Key Points
- The total cryptocurrency market cap increased by over 3 percent, led by Bitcoin (BTC), reaching around $2.21 trillion.
- The German government recently accumulated back 3.6K Bitcoins after offloading more than 23k Bitcoins.
The total cryptocurrency market capitalization has seen a surge of over 3 percent in the past 24 hours. This surge was primarily led by Bitcoin (BTC), which has brought the market cap to approximately $2.21 trillion.
Bitcoin’s price has formed a potential reversal pattern which could indicate a new bull run in the future.
Bitcoin’s Historical Rebounds
Historically, Bitcoin’s price has rebounded each time there has been an atmosphere of fear, uncertainty, and doubt (FUD) amongst investors.
The fear and greed index for Bitcoin dropped to 27 percent on Tuesday, indicating an increase in fear from 44 percent last week.
German Government’s Bitcoin Trading Tactics
Bitcoin’s price has recently been under pressure due to increased on-chain activities from whale addresses.
In the past 20 days, a Bitcoin address associated with the German government offloaded more than 23k Bitcoins, leaving it with about 27,461 coins.
On Monday, the German government transferred around 19,521 coins, worth around $1 billion to wallets belonging to different over-the-counter (OTC) firms, including Flow Traders and Cumberland.
The sentiment shifted when the German government received 3,673 Bitcoins from centralized exchanges.
The cryptocurrency market has also experienced bearish sentiments due to Mt. Gox’s $9 billion repayment. However, analysts believe that the Mt. Gox fund distribution will gradually fade away in the near term as most recipients are long-term holders.

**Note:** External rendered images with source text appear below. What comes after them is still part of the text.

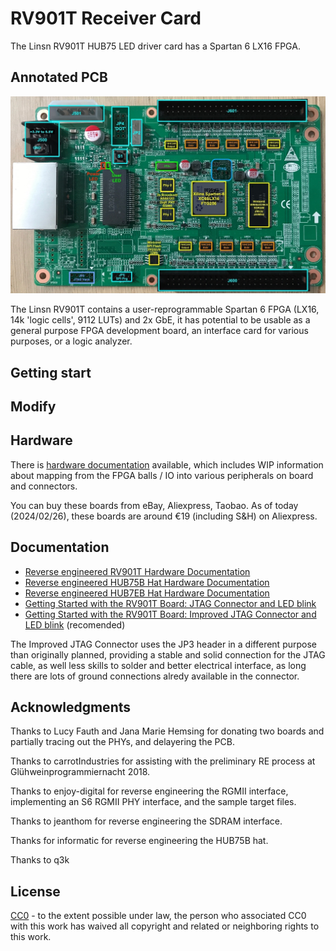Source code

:RV901T Receiver Card
===============
The Linsn RV901T HUB75 LED driver card has a Spartan 6 LX16 FPGA.

Annotated PCB
-------------

![RV901T Front View](./hardware/front_annotated.jpg)


The Linsn RV901T contains a user-reprogrammable Spartan 6 FPGA (LX16, 14k 'logic cells', 9112 LUTs) and 2x GbE, it has 
potential to be usable as a general purpose FPGA development board, an interface card for various purposes, 
or a logic analyzer.




Getting start
--------
Modify
--------

Hardware
--------
There is [hardware documentation](./hardware/README.md) available, which includes WIP information about mapping from the FPGA balls / IO 
into various peripherals on board and connectors.

You can buy these boards from eBay, Aliexpress, Taobao. As of today (2024/02/26), these boards are around €19 
(including S&H) on Aliexpress.



Documentation
-------------

* [Reverse engineered RV901T Hardware Documentation](./doc/hardware.md)
* [Reverse engineered HUB75B Hat Hardware Documentation](./doc/hub75b_hat.md)
* [Reverse engineered HUB7EB Hat Hardware Documentation](./doc/hub75e_hat.md)
* [Getting Started with the RV901T Board: JTAG Connector and LED blink](./doc/getting_started/getting_started.md)
* [Getting Started with the RV901T Board: Improved JTAG Connector and LED blink](./doc/getting_started/improved_jtag_getting_started.md)
(recomended)

The Improved JTAG Connector uses the JP3 header in a different purpose than
originally planned, providing a stable and solid connection for the JTAG
cable, as well less skills to solder and better electrical interface, as long 
there are lots of ground connections alredy available in the connector.


Acknowledgments
---------------

Thanks to Lucy Fauth and Jana Marie Hemsing for donating two boards and partially tracing out the PHYs, and delayering the PCB.

Thanks to carrotIndustries for assisting with the preliminary RE process at Glühweinprogrammiernacht 2018.

Thanks to enjoy-digital for reverse engineering the RGMII interface, implementing an S6 RGMII PHY interface, and the sample target files.

Thanks to jeanthom for reverse engineering the SDRAM interface.

Thanks for informatic for reverse engineering the HUB75B hat.

Thanks to q3k

License
-------

[CC0](http://creativecommons.org/publicdomain/zero/1.0/") - to the extent possible under law, the person who associated CC0 with this 
work has waived all copyright and related or neighboring rights to this work.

The US spot Bitcoin ETFs registered nearly $300 million in cash inflows on Monday led by BlackRock’s IBIT. Remarkably, none of the US spot Bitcoin ETFs on Monday registered net cash outflows, indicating a rising Bitcoin demand from institutional investors.
The demand for Bitcoin among institutional investors is thought to be driven by the upcoming interest rate cut amid the general elections. Furthermore, the Fed has remained dovish in the recent past amid the declining inflation.
Bitcoin’s price has been consolidating for the past four months, despite the reduced inflation due to the recent fourth halving event. From a technical perspective, Bitcoin’s price must consistently close above the 200-day Moving Average (MA) in the coming weeks to invalidate further capitulation.
Currently, Bitcoin’s price continues to hover around the lower border of a falling channel that began four months ago. The daily Relative Strength Index (RSI) has been hovering around the oversold levels in the past few weeks, signaling a possible reversal in the near term.
According to analysis provided by Spot On Chain, Bitcoin’s price is on track to reach $100K by the end of this year.